(Collected data)
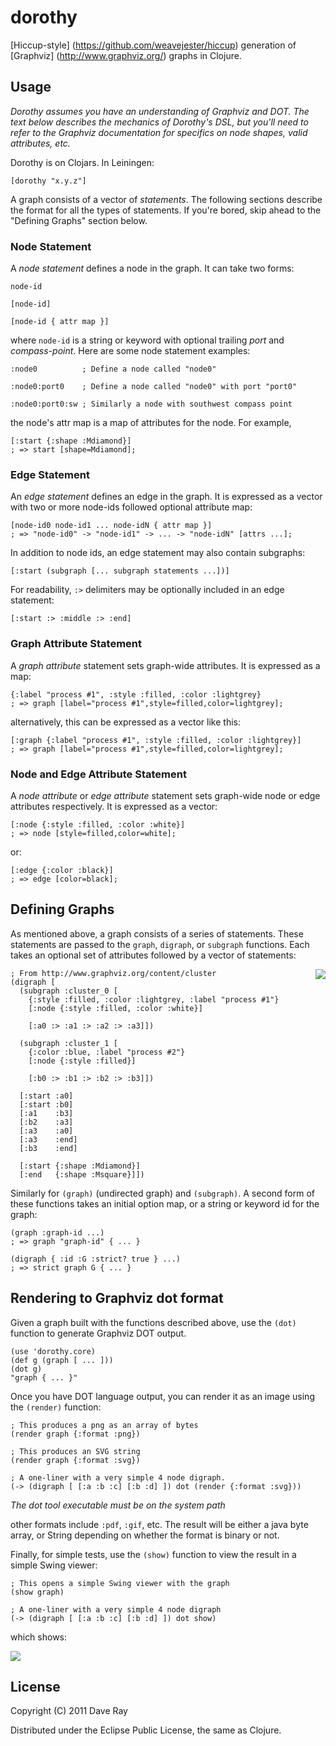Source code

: # dorothy

[Hiccup-style] (https://github.com/weavejester/hiccup) generation of [Graphviz] (http://www.graphviz.org/) graphs in Clojure.

## Usage

*Dorothy assumes you have an understanding of Graphviz and DOT. The text below describes the mechanics of Dorothy's DSL, but you'll need to refer to the Graphviz documentation for specifics on node shapes, valid attributes, etc.*

Dorothy is on Clojars. In Leiningen:

    [dorothy "x.y.z"]

A graph consists of a vector of *statements*. The following sections describe the format for all the types of statements. If you're bored, skip ahead to the "Defining Graphs" section below.

### Node Statement
A *node statement* defines a node in the graph. It can take two forms:

    node-id

    [node-id]
    
    [node-id { attr map }]

where `node-id` is a string or keyword with optional trailing *port* and *compass-point*. Here are some node statement examples:

    :node0          ; Define a node called "node0"

    :node0:port0    ; Define a node called "node0" with port "port0"

    :node0:port0:sw ; Similarly a node with southwest compass point 

the node's attr map is a map of attributes for the node. For example,

    [:start {:shape :Mdiamond}]
    ; => start [shape=Mdiamond];

### Edge Statement
An *edge statement* defines an edge in the graph. It is expressed as a vector with two or more node-ids followed optional attribute map:

    [node-id0 node-id1 ... node-idN { attr map }]
    ; => "node-id0" -> "node-id1" -> ... -> "node-idN" [attrs ...];

In addition to node ids, an edge statement may also contain subgraphs:

    [:start (subgraph [... subgraph statements ...])]

For readability, `:>` delimiters may be optionally included in an edge statement:

    [:start :> :middle :> :end]

### Graph Attribute Statement

A *graph attribute* statement sets graph-wide attributes. It is expressed as a map:

    {:label "process #1", :style :filled, :color :lightgrey}
    ; => graph [label="process #1",style=filled,color=lightgrey];

alternatively, this can be expressed as a vector like this:

    [:graph {:label "process #1", :style :filled, :color :lightgrey}]
    ; => graph [label="process #1",style=filled,color=lightgrey];
    
### Node and Edge Attribute Statement
A *node attribute* or *edge attribute* statement sets graph-wide node or edge attributes respectively. It is expressed as a vector:

    [:node {:style :filled, :color :white}]
    ; => node [style=filled,color=white];

or:

    [:edge {:color :black}]
    ; => edge [color=black];

## Defining Graphs
As mentioned above, a graph consists of a series of statements. These statements are passed to the `graph`, `digraph`, or `subgraph` functions. Each takes an optional set of attributes followed by a vector of statements:

<img src="https://github.com/downloads/daveray/dorothy/dorothy-show2.png" align="right"/>

    ; From http://www.graphviz.org/content/cluster
    (digraph [
      (subgraph :cluster_0 [
        {:style :filled, :color :lightgrey, :label "process #1"}
        [:node {:style :filled, :color :white}]

        [:a0 :> :a1 :> :a2 :> :a3]])

      (subgraph :cluster_1 [
        {:color :blue, :label "process #2"}
        [:node {:style :filled}]

        [:b0 :> :b1 :> :b2 :> :b3]])

      [:start :a0]
      [:start :b0]
      [:a1    :b3]
      [:b2    :a3]
      [:a3    :a0]
      [:a3    :end]
      [:b3    :end]

      [:start {:shape :Mdiamond}]
      [:end   {:shape :Msquare}]])


Similarly for `(graph)` (undirected graph) and `(subgraph)`. A second form of these functions takes an initial option map, or a string or keyword id for the graph:

    (graph :graph-id ...)
    ; => graph "graph-id" { ... }
    
    (digraph { :id :G :strict? true } ...)
    ; => strict graph G { ... }
    
## Rendering to Graphviz dot format

Given a graph built with the functions described above, use the `(dot)` function to generate Graphviz DOT output.

    (use 'dorothy.core)
    (def g (graph [ ... ]))
    (dot g)
    "graph { ... }"

Once you have DOT language output, you can render it as an image using the `(render)` function:

    ; This produces a png as an array of bytes
    (render graph {:format :png})

    ; This produces an SVG string
    (render graph {:format :svg})

    ; A one-liner with a very simple 4 node digraph.
    (-> (digraph [ [:a :b :c] [:b :d] ]) dot (render {:format :svg}))
  
*The dot tool executable must be on the system path*

other formats include `:pdf`, `:gif`, etc. The result will be either a java byte array, or String depending on whether the format is binary or not.

Finally, for simple tests, use the `(show)` function to view the result in a simple Swing viewer:

    ; This opens a simple Swing viewer with the graph
    (show graph)

    ; A one-liner with a very simple 4 node digraph
    (-> (digraph [ [:a :b :c] [:b :d] ]) dot show)

which shows:

<img src="https://github.com/downloads/daveray/dorothy/dorothy-show.png" align="center" />


## License

Copyright (C) 2011 Dave Ray

Distributed under the Eclipse Public License, the same as Clojure.
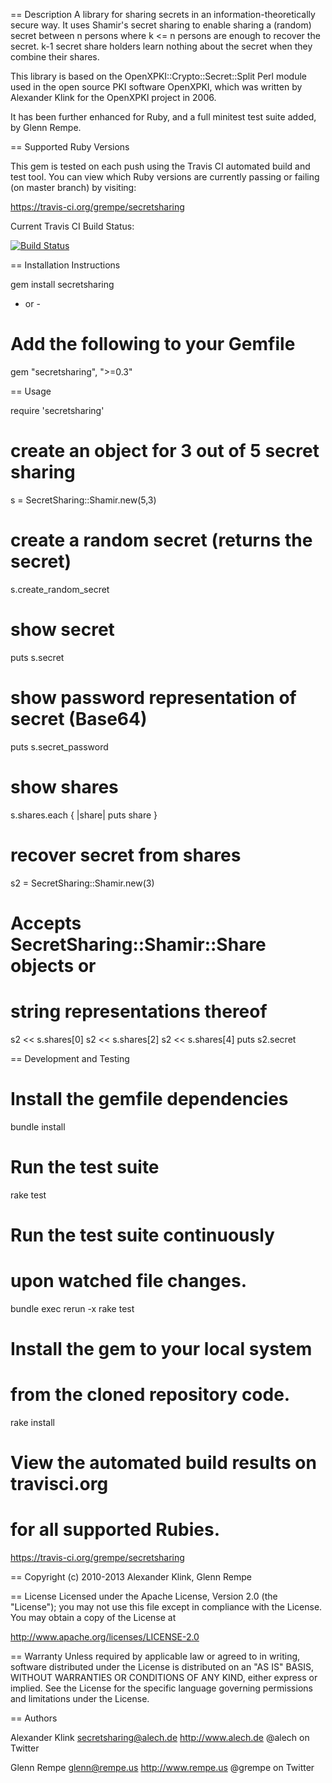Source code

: == Description
   A library for sharing secrets in an information-theoretically secure way.
   It uses Shamir's secret sharing to enable sharing a (random) secret between
   n persons where k <= n persons are enough to recover the secret. k-1 secret
   share holders learn nothing about the secret when they combine their shares.

   This library is based on the OpenXPKI::Crypto::Secret::Split Perl module used
   in the open source PKI software OpenXPKI, which was written by Alexander Klink
   for the OpenXPKI project in 2006.

   It has been further enhanced for Ruby, and a full minitest test suite added,
   by Glenn Rempe.

== Supported Ruby Versions

   This gem is tested on each push using the Travis CI
   automated build and test tool.  You can view which Ruby
   versions are currently passing or failing (on master branch)
   by visiting:

   https://travis-ci.org/grempe/secretsharing

   Current Travis CI Build Status:

   [![Build Status](https://travis-ci.org/grempe/secretsharing.png)](https://travis-ci.org/grempe/secretsharing)

== Installation Instructions

   gem install secretsharing

   - or -

   # Add the following to your Gemfile
   gem "secretsharing", ">=0.3"

== Usage

   require 'secretsharing'

   # create an object for 3 out of 5 secret sharing
   s = SecretSharing::Shamir.new(5,3)

   # create a random secret (returns the secret)
   s.create_random_secret

   # show secret
   puts s.secret

   # show password representation of secret (Base64)
   puts s.secret_password

   # show shares
   s.shares.each { |share| puts share }

   # recover secret from shares
   s2 = SecretSharing::Shamir.new(3)

   # Accepts SecretSharing::Shamir::Share objects or
   # string representations thereof
   s2 << s.shares[0]
   s2 << s.shares[2]
   s2 << s.shares[4]
   puts s2.secret

== Development and Testing

   # Install the gemfile dependencies
   bundle install

   # Run the test suite
   rake test

   # Run the test suite continuously
   # upon watched file changes.
   bundle exec rerun -x rake test

   # Install the gem to your local system
   # from the cloned repository code.
   rake install

   # View the automated build results on travisci.org
   # for all supported Rubies.
   https://travis-ci.org/grempe/secretsharing

== Copyright
   (c) 2010-2013 Alexander Klink, Glenn Rempe

== License
   Licensed under the Apache License, Version 2.0 (the "License");
   you may not use this file except in compliance with the License.
   You may obtain a copy of the License at

   http://www.apache.org/licenses/LICENSE-2.0

== Warranty
   Unless required by applicable law or agreed to in writing, software
   distributed under the License is distributed on an "AS IS" BASIS,
   WITHOUT WARRANTIES OR CONDITIONS OF ANY KIND, either express or implied.
   See the License for the specific language governing permissions and
   limitations under the License.

== Authors

   Alexander Klink
   secretsharing@alech.de
   http://www.alech.de
   @alech on Twitter

   Glenn Rempe
   glenn@rempe.us
   http://www.rempe.us
   @grempe on Twitter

◆ **Description of the task**: From the first line to the last, restate the entries exactly, without pictures.

◆ **Result of this task**:
Source code

: # dorothy

[Hiccup-style] (https://github.com/weavejester/hiccup) generation of [Graphviz] (http://www.graphviz.org/) graphs in Clojure.

## Usage

*Dorothy assumes you have an understanding of Graphviz and DOT. The text below describes the mechanics of Dorothy's DSL, but you'll need to refer to the Graphviz documentation for specifics on node shapes, valid attributes, etc.*

Dorothy is on Clojars. In Leiningen:

    [dorothy "x.y.z"]

A graph consists of a vector of *statements*. The following sections describe the format for all the types of statements. If you're bored, skip ahead to the "Defining Graphs" section below.

### Node Statement
A *node statement* defines a node in the graph. It can take two forms:

    node-id

    [node-id]
    
    [node-id { attr map }]

where `node-id` is a string or keyword with optional trailing *port* and *compass-point*. Here are some node statement examples:

    :node0          ; Define a node called "node0"

    :node0:port0    ; Define a node called "node0" with port "port0"

    :node0:port0:sw ; Similarly a node with southwest compass point 

the node's attr map is a map of attributes for the node. For example,

    [:start {:shape :Mdiamond}]
    ; => start [shape=Mdiamond];

### Edge Statement
An *edge statement* defines an edge in the graph. It is expressed as a vector with two or more node-ids followed optional attribute map:

    [node-id0 node-id1 ... node-idN { attr map }]
    ; => "node-id0" -> "node-id1" -> ... -> "node-idN" [attrs ...];

In addition to node ids, an edge statement may also contain subgraphs:

    [:start (subgraph [... subgraph statements ...])]

For readability, `:>` delimiters may be optionally included in an edge statement:

    [:start :> :middle :> :end]

### Graph Attribute Statement

A *graph attribute* statement sets graph-wide attributes. It is expressed as a map:

    {:label "process #1", :style :filled, :color :lightgrey}
    ; => graph [label="process #1",style=filled,color=lightgrey];

alternatively, this can be expressed as a vector like this:

    [:graph {:label "process #1", :style :filled, :color :lightgrey}]
    ; => graph [label="process #1",style=filled,color=lightgrey];
    
### Node and Edge Attribute Statement
A *node attribute* or *edge attribute* statement sets graph-wide node or edge attributes respectively. It is expressed as a vector:

    [:node {:style :filled, :color :white}]
    ; => node [style=filled,color=white];

or:

    [:edge {:color :black}]
    ; => edge [color=black];

## Defining Graphs
As mentioned above, a graph consists of a series of statements. These statements are passed to the `graph`, `digraph`, or `subgraph` functions. Each takes an optional set of attributes followed by a vector of statements:

<img src="https://github.com/downloads/daveray/dorothy/dorothy-show2.png" align="right"/>

    ; From http://www.graphviz.org/content/cluster
    (digraph [
      (subgraph :cluster_0 [
        {:style :filled, :color :lightgrey, :label "process #1"}
        [:node {:style :filled, :color :white}]

        [:a0 :> :a1 :> :a2 :> :a3]])

      (subgraph :cluster_1 [
        {:color :blue, :label "process #2"}
        [:node {:style :filled}]

        [:b0 :> :b1 :> :b2 :> :b3]])

      [:start :a0]
      [:start :b0]
      [:a1    :b3]
      [:b2    :a3]
      [:a3    :a0]
      [:a3    :end]
      [:b3    :end]

      [:start {:shape :Mdiamond}]
      [:end   {:shape :Msquare}]])


Similarly for `(graph)` (undirected graph) and `(subgraph)`. A second form of these functions takes an initial option map, or a string or keyword id for the graph:

    (graph :graph-id ...)
    ; => graph "graph-id" { ... }
    
    (digraph { :id :G :strict? true } ...)
    ; => strict graph G { ... }
    
## Rendering to Graphviz dot format

Given a graph built with the functions described above, use the `(dot)` function to generate Graphviz DOT output.

    (use 'dorothy.core)
    (def g (graph [ ... ]))
    (dot g)
    "graph { ... }"

Once you have DOT language output, you can render it as an image using the `(render)` function:

    ; This produces a png as an array of bytes
    (render graph {:format :png})

    ; This produces an SVG string
    (render graph {:format :svg})

    ; A one-liner with a very simple 4 node digraph.
    (-> (digraph [ [:a :b :c] [:b :d] ]) dot (render {:format :svg}))
  
*The dot tool executable must be on the system path*

other formats include `:pdf`, `:gif`, etc. The result will be either a java byte array, or String depending on whether the format is binary or not.

Finally, for simple tests, use the `(show)` function to view the result in a simple Swing viewer:

    ; This opens a simple Swing viewer with the graph
    (show graph)

    ; A one-liner with a very simple 4 node digraph
    (-> (digraph [ [:a :b :c] [:b :d] ]) dot show)

which shows:

<img src="https://github.com/downloads/daveray/dorothy/dorothy-show.png" align="center" />


## License

Copyright (C) 2011 Dave Ray

Distributed under the Eclipse Public License, the same as Clojure.
Source code

: == Description
   A library for sharing secrets in an information-theoretically secure way.
   It uses Shamir's secret sharing to enable sharing a (random) secret between
   n persons where k <= n persons are enough to recover the secret. k-1 secret
   share holders learn nothing about the secret when they combine their shares.

   This library is based on the OpenXPKI::Crypto::Secret::Split Perl module used
   in the open source PKI software OpenXPKI, which was written by Alexander Klink
   for the OpenXPKI project in 2006.

   It has been further enhanced for Ruby, and a full minitest test suite added,
   by Glenn Rempe.

== Supported Ruby Versions

   This gem is tested on each push using the Travis CI
   automated build and test tool.  You can view which Ruby
   versions are currently passing or failing (on master branch)
   by visiting:

   https://travis-ci.org/grempe/secretsharing

   Current Travis CI Build Status:

   [![Build Status](https://travis-ci.org/grempe/secretsharing.png)](https://travis-ci.org/grempe/secretsharing)

== Installation Instructions

   gem install secretsharing

   - or -

   # Add the following to your Gemfile
   gem "secretsharing", ">=0.3"

== Usage

   require 'secretsharing'

   # create an object for 3 out of 5 secret sharing
   s = SecretSharing::Shamir.new(5,3)

   # create a random secret (returns the secret)
   s.create_random_secret

   # show secret
   puts s.secret

   # show password representation of secret (Base64)
   puts s.secret_password

   # show shares
   s.shares.each { |share| puts share }

   # recover secret from shares
   s2 = SecretSharing::Shamir.new(3)

   # Accepts SecretSharing::Shamir::Share objects or
   # string representations thereof
   s2 << s.shares[0]
   s2 << s.shares[2]
   s2 << s.shares[4]
   puts s2.secret

== Development and Testing

   # Install the gemfile dependencies
   bundle install

   # Run the test suite
   rake test

   # Run the test suite continuously
   # upon watched file changes.
   bundle exec rerun -x rake test

   # Install the gem to your local system
   # from the cloned repository code.
   rake install

   # View the automated build results on travisci.org
   # for all supported Rubies.
   https://travis-ci.org/grempe/secretsharing

== Copyright
   (c) 2010-2013 Alexander Klink, Glenn Rempe

== License
   Licensed under the Apache License, Version 2.0 (the "License");
   you may not use this file except in compliance with the License.
   You may obtain a copy of the License at

   http://www.apache.org/licenses/LICENSE-2.0

== Warranty
   Unless required by applicable law or agreed to in writing, software
   distributed under the License is distributed on an "AS IS" BASIS,
   WITHOUT WARRANTIES OR CONDITIONS OF ANY KIND, either express or implied.
   See the License for the specific language governing permissions and
   limitations under the License.

== Authors

   Alexander Klink
   secretsharing@alech.de
   http://www.alech.de
   @alech on Twitter

   Glenn Rempe
   glenn@rempe.us
   http://www.rempe.us
   @grempe on Twitter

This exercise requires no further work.